Gerard clicked the email popup. It wasn't from Mikey. The sender's name appeared as F Iero.

Dewees craned his neck to look at Gerard's phone. "Mr Iero?" he read aloud. "You behind on English? I'm real good at English, I could help you if you want. I got a B."

"I don't think I'm behind," Gerard said absently, tapping 'open' and pretending to stretch so he could subtly tilt his phone away from Dewees. It wasn't like he didn't want Dewees to see that he was sort of friends with his teacher, there was nothing really wrong with that, per se, it was just that Dewees was the first actual non-relative non-teacher friend he'd had in about a decade, and he didn't want the guy to think he was weirder than he actually was. Knowing Dewees (two days was enough time to get to know someone substantially, wasn't it?) he'd probably think that Gerard was sleeping with Mr Iero. That wasn't really the message he wanted to give out.

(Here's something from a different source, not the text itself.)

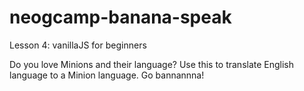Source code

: # neogcamp-banana-speak
Lesson 4: vanillaJS for beginners

Do you love Minions and their language? Use this to translate English language to a Minion language. Go bannannna!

Fuck, but what if Dewees thought that he was hiding the message because he was sleeping with Mr Iero? No, no. He'd hidden his phone screen far too subtly for that. Dewees wouldn't ever  know that he was trying to hide something.

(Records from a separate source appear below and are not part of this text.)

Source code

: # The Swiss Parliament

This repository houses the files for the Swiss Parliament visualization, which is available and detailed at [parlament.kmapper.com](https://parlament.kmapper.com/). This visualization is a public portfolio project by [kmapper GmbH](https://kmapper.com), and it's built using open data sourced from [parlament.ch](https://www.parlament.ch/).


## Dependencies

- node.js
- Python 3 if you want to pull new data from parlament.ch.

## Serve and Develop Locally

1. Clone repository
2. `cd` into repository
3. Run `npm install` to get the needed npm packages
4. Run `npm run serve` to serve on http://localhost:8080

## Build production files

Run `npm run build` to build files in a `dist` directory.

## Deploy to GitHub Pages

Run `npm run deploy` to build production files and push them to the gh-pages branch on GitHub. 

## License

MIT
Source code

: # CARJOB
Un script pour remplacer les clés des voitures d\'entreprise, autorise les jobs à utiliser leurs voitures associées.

Dewees prodded Gerard in the shoulder. "What're you hiding, man?"

"Nothing," Gerard said. He shifted in his seat and casually tilted the screen so Dewees could just about see. He tapped 'open' again, because his phone was a stupid fuck and didn't register any sort of contact other than a very hard stab with a finger, and skimmed over the email. Dewees leaned over and read it too before he could cover the screen again. "Oh, fuck," he mumbled. Now he might as well have been sleeping with Mr Iero.